The stage grows dark as the auditorium quiets down. Cat calls and mews slow to a silence as the curtains pull open, revealing a pitch black stage. As the audience stares, a circular floodlight flicks on, shining directly on a familiar, gorgeous, brown mottled she-cat. She sits perched on a blood red sofa, eyes closed and face tilted to the side, the light illuminating the stark white fur staining her chest and the intricate black stripes reaching out from the white to blend seamlessly with the brown of her outer coat. As she opens her eyes, the light shines onto her face, bringing out the flecks of dark amber in her golden irises.

The light intensifies for a brief moment. The she-cat shifts, tail flicking in the smallest of movements before a different spotlight flicks on, this time illuminating the pudgy, light furred tabby she-cat who is the center of this interview. Her blue eyes blink as the bright light is focused upon her, and her ears flick back in discomfort. One is torn, with jagged edges that are a surprise compared to her soft paws and innocent eyes.

Blaze: Welcome to Millie's... interview...

Millie: Err... you said Briarlight would be here. Where is she?

Blaze: Oh, we will get there in due time.

Millie: Why does this feel like an interrogation?

Blaze: Because it is

Millie: O.O'

Blaze stared the tabby she-cat down, eyes calm. She watched in amusement as the growing silence made Millie nervous. Finally she began to speak.

Blaze: So, Millie, we want the answer to the most annoying character trait you possess. WHY do you constantly obsess over Briarlight?

Millie just blinks

Millie: Because she's my kit, duh.

Blaze lets out a little sigh

Blaze: Millie, darling, how many kits do you have?

Millie suddenly began to sweat, paws scuffling the couch beneath her. Blaze made an annoyed note to make Millie pay the cleaning bill and the repair bill, as her claws were messing up the upholstery.

Millie: Err... um... 2?

Blaze: WRONG!

The sudden shout made Millie jump in the air, eyes wide.

Blaze: THREE! You have THREE KITS!

Millie: I.. I'm sorry I'm just not good at counting

Blaze: Your excuses are pitiful.
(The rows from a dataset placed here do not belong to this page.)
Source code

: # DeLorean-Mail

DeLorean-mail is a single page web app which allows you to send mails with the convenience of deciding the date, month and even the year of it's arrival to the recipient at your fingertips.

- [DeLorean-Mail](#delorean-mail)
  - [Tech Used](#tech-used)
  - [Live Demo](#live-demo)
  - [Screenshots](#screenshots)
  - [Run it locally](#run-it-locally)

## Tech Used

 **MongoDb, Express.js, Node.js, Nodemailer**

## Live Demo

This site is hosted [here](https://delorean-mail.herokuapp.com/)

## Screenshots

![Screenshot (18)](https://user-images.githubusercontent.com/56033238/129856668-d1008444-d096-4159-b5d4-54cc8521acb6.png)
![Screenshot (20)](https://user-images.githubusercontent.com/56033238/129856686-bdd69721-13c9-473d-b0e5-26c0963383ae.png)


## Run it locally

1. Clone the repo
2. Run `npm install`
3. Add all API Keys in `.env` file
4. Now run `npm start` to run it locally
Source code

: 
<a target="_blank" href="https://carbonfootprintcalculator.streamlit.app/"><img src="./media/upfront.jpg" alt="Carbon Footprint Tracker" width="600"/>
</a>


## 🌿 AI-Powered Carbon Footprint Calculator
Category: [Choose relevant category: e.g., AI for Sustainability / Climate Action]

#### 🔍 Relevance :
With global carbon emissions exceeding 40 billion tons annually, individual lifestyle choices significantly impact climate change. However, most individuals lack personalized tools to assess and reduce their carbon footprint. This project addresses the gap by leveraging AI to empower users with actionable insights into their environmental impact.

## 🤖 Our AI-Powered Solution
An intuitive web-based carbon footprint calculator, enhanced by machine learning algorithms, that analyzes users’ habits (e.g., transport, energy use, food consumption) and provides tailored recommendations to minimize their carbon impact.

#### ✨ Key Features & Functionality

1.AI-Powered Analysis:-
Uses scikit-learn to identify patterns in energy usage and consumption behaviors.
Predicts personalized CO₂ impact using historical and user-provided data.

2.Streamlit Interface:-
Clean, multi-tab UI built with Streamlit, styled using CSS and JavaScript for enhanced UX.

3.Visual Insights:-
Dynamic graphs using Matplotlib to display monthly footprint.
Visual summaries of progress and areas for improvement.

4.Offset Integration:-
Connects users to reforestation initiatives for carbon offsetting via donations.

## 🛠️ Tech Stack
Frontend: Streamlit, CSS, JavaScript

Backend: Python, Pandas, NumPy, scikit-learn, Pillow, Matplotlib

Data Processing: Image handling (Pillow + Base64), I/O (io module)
Do you even know any of their names?

Millie confidently opened her mouth to speak.

Blaze: ...besides Briarlight?

Millie's jaw closed with a snap. Blaze could only shake her head.

Blaze: Millie, you have two other wonderful kits, Bumblestripe and Blossomfall. Why would you ignore them?

Millie: Well Briarlight is very helpless and in pain and alone! She needs me!

At this point the audience began booing, their jeers and cries getting louder and more hostile by the second.

Blaze: She is honestly helping out the Clan more than you are. She helps in the medicine cat den and heals cats as well as Jayfeather or Leafpool. What do you do?

Millie's ears flattened and she let out a grumpy hiss

Millie: Just because Briarlight is helpful doesn't mean she is recovered! I'm always there helping her along!

Blaze leveled her with a hard glare.

Blaze: Millie, Jayfeather has Briarlight under his not so metaphorical wing. Your other kits were the ones that needed you most.

Millie: I have no idea what you are talking about! They are perfectly capable young warriors! They don't need me!

Blaze: BLOSSOMFALL JOINED THE DARK FOREST BECAUSE SHE THOUGHT YOU DIDN'T CARE!

Millie: -shocked silence-

Blaze: Aren't you ASHAMED?

Millie:  Of course I'm ashamed! How could Blossomfall do something like that?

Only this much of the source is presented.